West Point discusses changing city charter
WEST POINT — The West Point City Council is discussing ways to handle future vacancies caused by the departure of a current term mayor or council member.
However, any change to the city charter and how the city goes about filling elected officials’ seats would have to be changed by the Georgia Legislature.
Under the current charter, if there is a vacancy in the mayor’s office, the mayor pro-tem would serve as mayor until the next election or until a special election is called. Tramell has been vocal about changing the way this process is handled.
Tramell believes an appointed council member or mayor has an advantage in a general election. That scenario has taken place twice
Tramell replaced Drew Ferguson when he was elected to the U.S. House of Representatives. A year and a half later, Tramell was elected as mayor of West Point.
In April, Deedee Williams was appointed to the West Point City Council by her peers after Benjamin Wilcox stepped down in January to accept the position of West Point municipal court judge pro-tem.
Although Tramell said he does support changing the charter to say there should be special-called elections, he thinks the discussion should wait.
“I think it is something the new council in January should address,” he said.
Councilman Henry Hutchinson said he feels this seated council should come up with a recommendation because it’s hard to predict what a new council will do.
“There is a potential there is an entirely different council in January, and it may not be an issue to them,” he said. “If we see that there is a need and I think we agree there is a need, then I think we should get the ball rolling.”
Williams, who asked for the discussion to be placed on Thursday’s work session agenda, said changing the city charter will not be a quick fix and the conversations should be happening now.
“We already have a precedent on how we fill council seats in the past,” she said. “It could be done more effectively and efficiently and appropriately if we change it.”
She said that although the situation is rare where there is a vacancy, especially at the mayoral level, it does happen.
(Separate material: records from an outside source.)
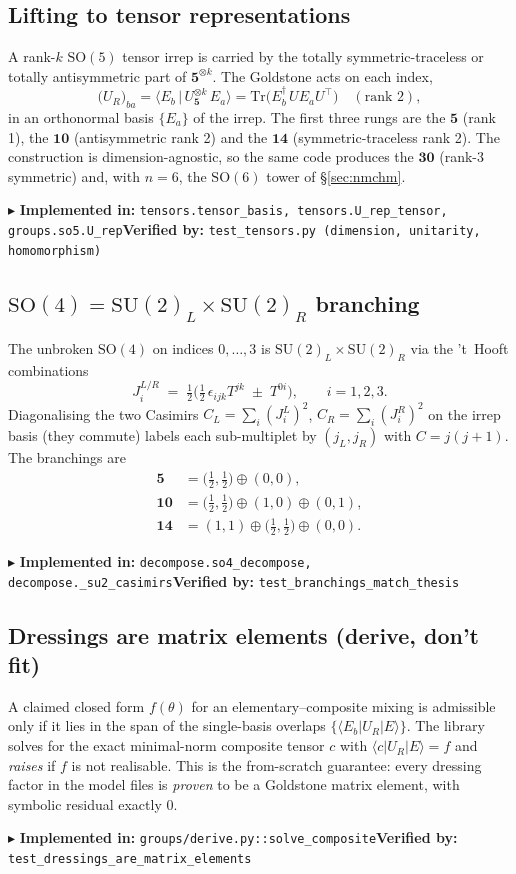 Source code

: \documentclass[11pt]{article}
\newcommand{\SO}[1]{\mathrm{SO}(#1)}
\newcommand{\SU}[1]{\mathrm{SU}(#1)}
\newcommand{\Tr}{\mathrm{Tr}}
\newcommand{\half}{\tfrac12}
\newcommand{\code}[1]{\texttt{#1}}
\newcommand{\impl}[2]{\par\smallskip\noindent\textcolor{blue!60!black}{\small$\blacktriangleright$ \textbf{Implemented in:} \code{#1}\quad\textbf{Verified by:} \code{#2}}\par\smallskip}
\begin{document}
\subsection{Lifting to tensor representations}
A rank-$k$ $\SO5$ tensor irrep is carried by the totally symmetric-traceless or totally
antisymmetric part of $\mathbf 5^{\otimes k}$. The Goldstone acts on each index,
\begin{equation}
  \big(U_R\big)_{b a}=\big\langle E_b \,\big|\, U_{\mathbf 5}^{\otimes k}\,E_a\big\rangle
  = \Tr\!\big(E_b^{\dagger}\,U E_a U^{\!\top}\big)\quad(\text{rank }2),
  \label{eq:lift}
\end{equation}
in an orthonormal basis $\{E_a\}$ of the irrep. The first three rungs are the
$\mathbf 5$ (rank 1), the $\mathbf{10}$ (antisymmetric rank 2) and the $\mathbf{14}$
(symmetric-traceless rank 2). The construction is dimension-agnostic, so the same code produces
the $\mathbf{30}$ (rank-3 symmetric) and, with $n=6$, the $\SO6$ tower of \S\ref{sec:nmchm}.
\impl{tensors.tensor\_basis, tensors.U\_rep\_tensor, groups.so5.U\_rep}{test\_tensors.py (dimension, unitarity, homomorphism)}

\subsection{\texorpdfstring{$\SO4=\SU2_L\times\SU2_R$}{SO(4)=SU(2)xSU(2)} branching}
The unbroken $\SO4$ on indices $0,\dots,3$ is $\SU2_L\times\SU2_R$ via the 't~Hooft combinations
\begin{equation}
  J^{L/R}_i \;=\; \half\Big(\tfrac12\,\epsilon_{ijk}T^{jk}\;\pm\;T^{0i}\Big),\qquad i=1,2,3 .
\end{equation}
Diagonalising the two Casimirs $C_{L}=\sum_i (J^L_i)^2$, $C_{R}=\sum_i (J^R_i)^2$ on the irrep
basis (they commute) labels each sub-multiplet by $(j_L,j_R)$ with $C=j(j+1)$. The branchings are
\begin{align}
  \mathbf 5 &= \big(\tfrac12,\tfrac12\big)\oplus(0,0),\\
  \mathbf{10} &= \big(\tfrac12,\tfrac12\big)\oplus(1,0)\oplus(0,1),\\
  \mathbf{14} &= (1,1)\oplus\big(\tfrac12,\tfrac12\big)\oplus(0,0).
\end{align}
\impl{decompose.so4\_decompose, decompose.\_su2\_casimirs}{test\_branchings\_match\_thesis}

\subsection{Dressings are matrix elements (derive, don't fit)}
A claimed closed form $f(\theta)$ for an elementary--composite mixing is admissible only if it lies
in the span of the single-basis overlaps $\{\langle E_b|U_R|E\rangle\}$. The library solves for the
exact minimal-norm composite tensor $c$ with $\langle c|U_R|E\rangle=f$ and \emph{raises} if $f$ is
not realisable. This is the from-scratch guarantee: every dressing factor in the model files is
\emph{proven} to be a Goldstone matrix element, with symbolic residual exactly $0$.
\impl{groups/derive.py::solve\_composite}{test\_dressings\_are\_matrix\_elements}
\end{document}
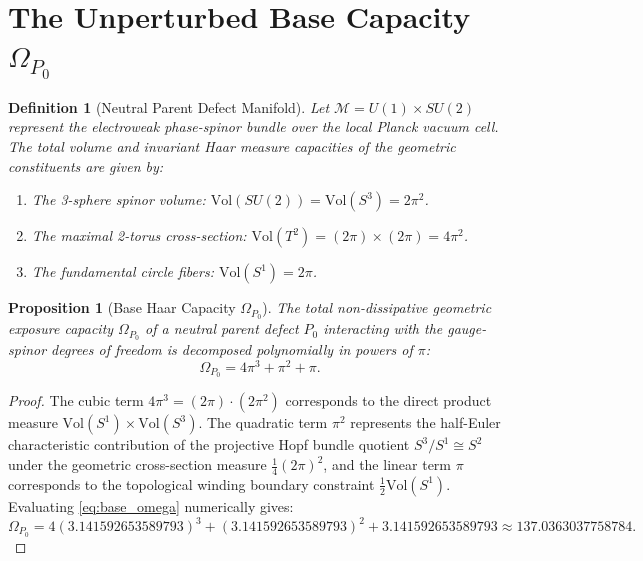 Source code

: \documentclass[11pt,a4paper]{article}
\newtheorem{proposition}[theorem]{Proposition}
\newtheorem{definition}[theorem]{Definition}
\begin{document}
\section{The Unperturbed Base Capacity \texorpdfstring{$\Omega_{P_0}$}{Omega P0}}\label{sec:base}

\begin{definition}[Neutral Parent Defect Manifold]
Let $\mathcal{M} = U(1) \times SU(2)$ represent the electroweak phase-spinor bundle over the local Planck vacuum cell. The total volume and invariant Haar measure capacities of the geometric constituents are given by:
\begin{enumerate}
    \item The 3-sphere spinor volume: $\text{Vol}(SU(2)) = \text{Vol}(S^3) = 2\pi^2$.
    \item The maximal 2-torus cross-section: $\text{Vol}(T^2) = (2\pi) \times (2\pi) = 4\pi^2$.
    \item The fundamental circle fibers: $\text{Vol}(S^1) = 2\pi$.
\end{enumerate}
\end{definition}

\begin{proposition}[Base Haar Capacity $\Omega_{P_0}$]
The total non-dissipative geometric exposure capacity $\Omega_{P_0}$ of a neutral parent defect $P_0$ interacting with the gauge-spinor degrees of freedom is decomposed polynomially in powers of $\pi$:
\begin{equation}
\Omega_{P_0} = 4\pi^3 + \pi^2 + \pi.
\label{eq:base_omega}
\end{equation}
\end{proposition}

\begin{proof}
The cubic term $4\pi^3 = (2\pi) \cdot (2\pi^2)$ corresponds to the direct product measure $\text{Vol}(S^1) \times \text{Vol}(S^3)$. The quadratic term $\pi^2$ represents the half-Euler characteristic contribution of the projective Hopf bundle quotient $S^3 / S^1 \cong S^2$ under the geometric cross-section measure $\frac{1}{4}(2\pi)^2$, and the linear term $\pi$ corresponds to the topological winding boundary constraint $\frac{1}{2}\text{Vol}(S^1)$. Evaluating \eqref{eq:base_omega} numerically gives:
\begin{equation}
\Omega_{P_0} = 4(3.141592653589793)^3 + (3.141592653589793)^2 + 3.141592653589793 \approx 137.0363037758784.
\end{equation}
\end{proof}
\end{document}
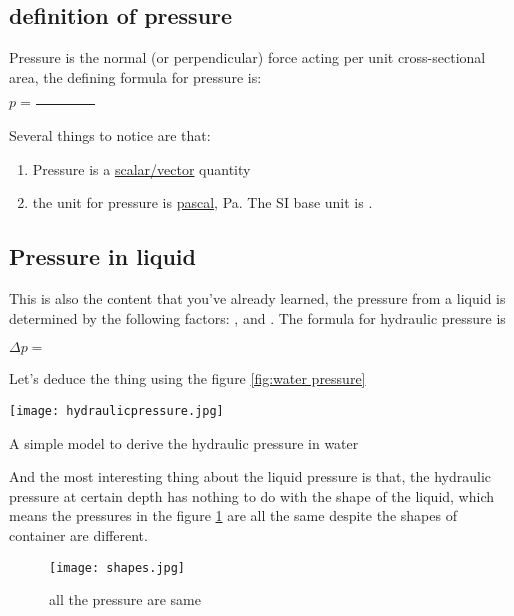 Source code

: \documentclass[a4paper]{tufte-handout}
\newenvironment{pagefigure}{%
    \begin{figure}[h]
    \classiccaptionstyle
  }{\end{figure}}
\newenvironment{SummBox}
{\begin{tcolorbox}[breakable,colback=r1!30,colframe=r1,title=Summary]} {\end{tcolorbox}}
\begin{document}
\subsection{definition of pressure}
Pressure is the normal (or perpendicular) force acting per unit cross-sectional area, the defining formula for pressure is:
\begin{SummBox}
\begin{center}
$ p = \frac{}{\hspace{1in}}$
\end{center}
\end{SummBox}
Several things to notice are that:
\begin{enumerate}
  \item Pressure is a \uline{scalar/vector} quantity
  \item the unit for pressure is \uline{pascal}, \si{\pascal}. The SI base unit is \uline{\hspace{2in}}.
\end{enumerate}


\subsection{Pressure in liquid}
This is also the content that you've already learned, the pressure from a liquid is determined by the following factors: \uline{\hspace{1 in}}, \uline{\hspace{1 in}} and \uline{\hspace{1 in}}. The formula for hydraulic pressure is
\begin{SummBox}
\begin{center}
$\Delta p = \hspace{2in}$
\end{center}
\end{SummBox}
Let's deduce the thing using the figure \ref{fig:water pressure}
\begin{marginfigure}
\texttt{[image: hydraulicpressure.jpg]}
\caption{A simple model to derive the hydraulic pressure in water}
\label{fig:water pressure}
\end{marginfigure}
\vspace{2in}

And the most interesting thing about the liquid pressure is that, the hydraulic pressure at certain depth has nothing to do with the shape of the liquid, which means the pressures in the figure \ref{fig:shapes} are all the same despite the shapes of container are different.
\begin{pagefigure}
\centering
\texttt{[image: shapes.jpg]} %
\caption{all the pressure are same}
\label{fig:shapes}
\end{pagefigure}
\end{document}
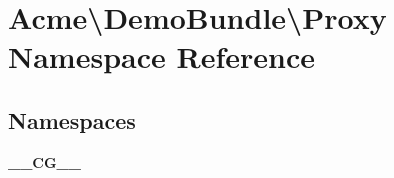 \section{Acme\textbackslash{}Demo\+Bundle\textbackslash{}Proxy Namespace Reference}
\label{namespace_acme_1_1_demo_bundle_1_1_proxy}
\subsection*{Namespaces}
\begin{DoxyCompactItemize}
\item 
 {\bf \+\_\+\+\_\+\+C\+G\+\_\+\+\_\+}
\end{DoxyCompactItemize}
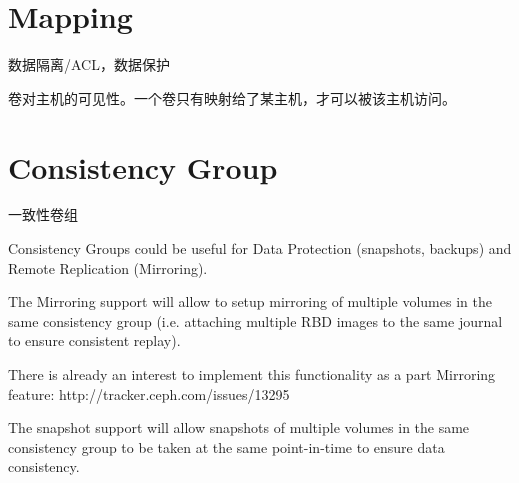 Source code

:\section{Mapping}

数据隔离/ACL，数据保护

卷对主机的可见性。一个卷只有映射给了某主机，才可以被该主机访问。


\section{Consistency Group}

一致性卷组

\begin{shadequote}
Consistency Groups could be useful for Data Protection (snapshots, backups) and
Remote Replication (Mirroring).

The Mirroring support will allow to setup mirroring of multiple volumes in the
same consistency group (i.e. attaching multiple RBD images to the same journal
to ensure consistent replay).

There is already an interest to implement this functionality as a part Mirroring feature:
http://tracker.ceph.com/issues/13295

The snapshot support will allow snapshots of multiple volumes in the same
consistency group to be taken at the same point-in-time to ensure data
consistency.
\end{shadequote}

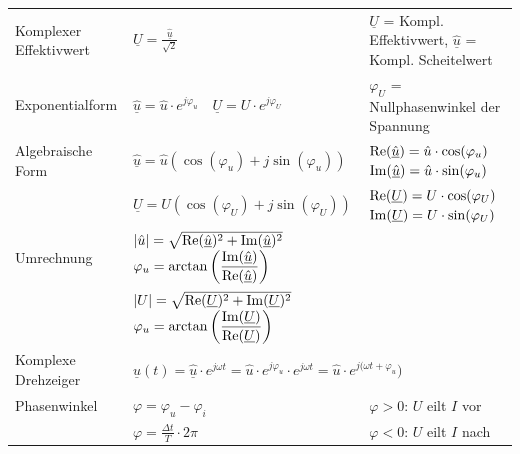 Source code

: 			\begin{tabular}{p{4.0cm}p{5.5cm}p{8.5cm}}
            	Komplexer Effektivwert &
            		$\underline{U} = \frac{\underline{\hat{u}}}{\sqrt{2}}$ &
            		$\underline{U}$ = Kompl. Effektivwert, $\underline{\hat{u}}$ = Kompl. Scheitelwert \\
				Exponentialform &
					$\underline{\hat{u}} = \hat{u} \cdot e^{j\varphi_u} \quad \underline{U} = U \cdot e^{j\varphi_U}$  &
					$\varphi_U$ = Nullphasenwinkel der Spannung\\
				Algebraische Form &
					$\underline{\hat{u}} = \hat{u} (\cos(\varphi_u)+j\sin(\varphi_u))$ &
					$\operatorname{Re}(\underline{\hat{u}}) = \hat{u} \cdot \cos(\varphi_u)$ \quad $\operatorname{Im}(\underline{\hat{u}}) = \hat{u} \cdot \sin(\varphi_u)$ \\
				&	$\underline{U} = U (\cos(\varphi_U)+j\sin(\varphi_U))$ &
					$\operatorname{Re}(\underline{U}) = U \cdot \cos(\varphi_U)$ \quad $\operatorname{Im}(\underline{U}) = U \cdot \sin(\varphi_U)$ \\
				Umrechnung &
					$|\hat{u}| = \sqrt{\operatorname{Re}(\underline{\hat{u}})^2 + \operatorname{Im}(\underline{\hat{u}})^2}$ \break $\varphi_u = \arctan\left(\dfrac{\operatorname{Im}(\underline{\hat{u}})}{\operatorname{Re}(\underline{\hat{u}})}\right)$ \\
				&	$|U| = \sqrt{\operatorname{Re}(\underline{U})^2 + 		\operatorname{Im}(\underline{U})^2}$ \break
					 $\varphi_u = \arctan\left(\dfrac{\operatorname{Im}(\underline{U})}{\operatorname{Re}(\underline{U})}\right)$ \\
				Komplexe Drehzeiger & 	
					\multicolumn{2}{l}{$\underline{u}(t) = \underline{\hat{u}} \cdot e^{j\omega t} = \hat{u} \cdot e^{j\varphi_u} \cdot e^{j\omega t} = \hat{u} \cdot e^{j(\omega t + \varphi_u})$} \\
				Phasenwinkel & 
					$\varphi = \varphi_u - \varphi_i$ &
					$\varphi > 0$: $U$ eilt $I$ vor\\ 
				& 	$\varphi = \frac{\Delta t}{T}\cdot 2\pi$ &
					$\varphi < 0$: $U$ eilt $I$ nach\\
			\end{tabular}
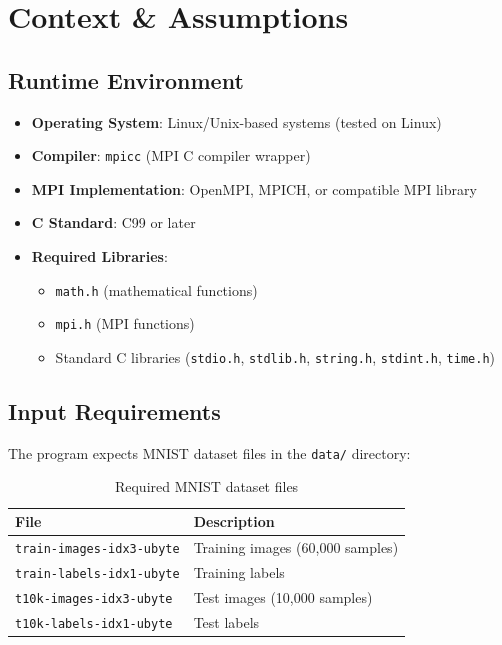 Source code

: \documentclass[11pt,a4paper]{article}
\begin{document}
\section{Context \& Assumptions}

\subsection{Runtime Environment}

\begin{itemize}
    \item \textbf{Operating System}: Linux/Unix-based systems (tested on Linux)
    \item \textbf{Compiler}: \texttt{mpicc} (MPI C compiler wrapper)
    \item \textbf{MPI Implementation}: OpenMPI, MPICH, or compatible MPI library
    \item \textbf{C Standard}: C99 or later
    \item \textbf{Required Libraries}: 
    \begin{itemize}
        \item \texttt{math.h} (mathematical functions)
        \item \texttt{mpi.h} (MPI functions)
        \item Standard C libraries (\texttt{stdio.h}, \texttt{stdlib.h}, \texttt{string.h}, \texttt{stdint.h}, \texttt{time.h})
    \end{itemize}
\end{itemize}

\subsection{Input Requirements}

The program expects MNIST dataset files in the \texttt{data/} directory:

\begin{table}[h]
\centering
\begin{tabular}{@{}ll@{}}
\toprule
\textbf{File} & \textbf{Description} \\
\midrule
\texttt{train-images-idx3-ubyte} & Training images (60,000 samples) \\
\texttt{train-labels-idx1-ubyte} & Training labels \\
\texttt{t10k-images-idx3-ubyte} & Test images (10,000 samples) \\
\texttt{t10k-labels-idx1-ubyte} & Test labels \\
\bottomrule
\end{tabular}
\caption{Required MNIST dataset files}
\end{table}
\end{document}
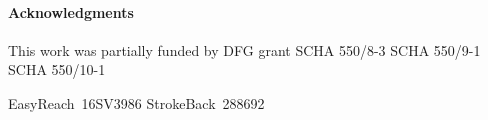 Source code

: \paragraph{Acknowledgments}

This work was partially funded 
by 
DFG
grant 
SCHA 550/8-3   %
SCHA 550/9-1   %
SCHA 550/10-1  %

EasyReach~16SV3986
StrokeBack~288692


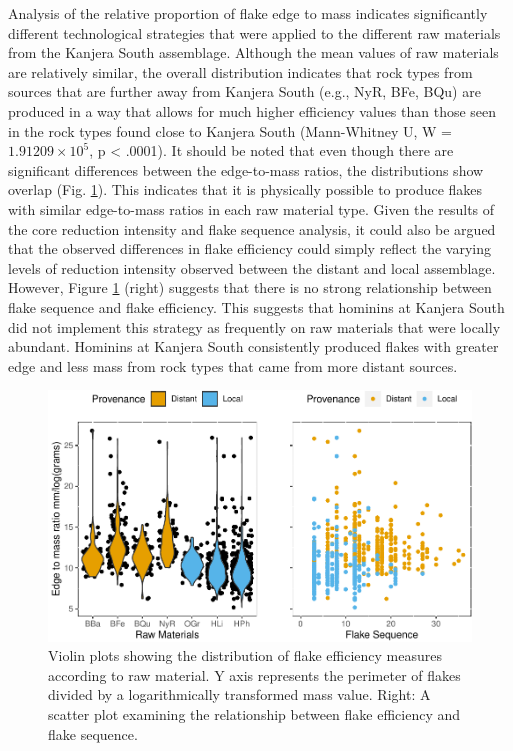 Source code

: \documentclass[]{elsarticle} %
\begin{document}
Analysis of the relative proportion of flake edge to mass indicates
significantly different technological strategies that were applied to
the different raw materials from the Kanjera South assemblage. Although
the mean values of raw materials are relatively similar, the overall
distribution indicates that rock types from sources that are further
away from Kanjera South (e.g., NyR, BFe, BQu) are produced in a way that
allows for much higher efficiency values than those seen in the rock
types found close to Kanjera South (Mann-Whitney U, W =
\ensuremath{1.91209\times 10^{5}}, p \textless{} .0001). It should be
noted that even though there are significant differences between the
edge-to-mass ratios, the distributions show overlap (\hspace{0pt}Fig.
\ref{flake_efficiency}\hspace{0pt}). This indicates that it is
physically possible to produce flakes with similar edge-to-mass ratios
in each raw material type. Given the results of the core reduction
intensity and flake sequence analysis, it could also be argued that the
observed differences in flake efficiency could simply reflect the
varying levels of reduction intensity observed between the distant and
local assemblage. However, \hspace{0pt}Figure
\ref{flake_efficiency}\hspace{0pt} (right) suggests that there is no
strong relationship between flake sequence and flake efficiency. This
suggests that hominins at Kanjera South did not implement this strategy
as frequently on raw materials that were locally abundant. Hominins at
Kanjera South consistently produced flakes with greater edge and less
mass from rock types that came from more distant sources.

\begin{figure}
\centering
\includegraphics{Kanjera_South_Manuscript_files/figure-latex/fig-6-1.pdf}
\caption{Violin plots showing the distribution of flake efficiency
measures according to raw material. Y axis represents the perimeter of
flakes divided by a logarithmically transformed mass value. Right: A
scatter plot examining the relationship between flake efficiency and
flake sequence. \label{flake_efficiency}}
\end{figure}
\end{document}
“We all know we don’t have a vacancy in the mayoral seat very often, but last time when we did, we followed the charter,” Williams said. “Many people would be OK with that, and just like you (Tramell) recognized the way this seat was filled (Williams’ seat) was not the best way in your opinion, the way we filled that vacancy (the mayor’s seat) was not the best way in my opinion.”
She said the council needs to have a discussion as a group about the process before a new council is seated.
Councilman Gerald Ledbetter said it’s fine to start the process, but it’s best to wait to after the election.
“I think we all agree that something needs to be done in regards to the way we feel an absence mayoral seat and how we seat vacant council seats,” he said. “I am personally in favor of all seats being seated by the electorate. People should choose who their representatives are.”
Tramell said it seems the council is in favor of a special-called election for all vacancies, but the council was missing two members Thursday — Councilman Joseph Downs and Councilwoman Sandra Thornton.
He said the council would continue its discussion at the next work session, and it will need to discuss if it wants to start the process to amend the charter now or wait until the next election.
Hutchinson said he would like to dive into the entire charter to see if other issues can be amended.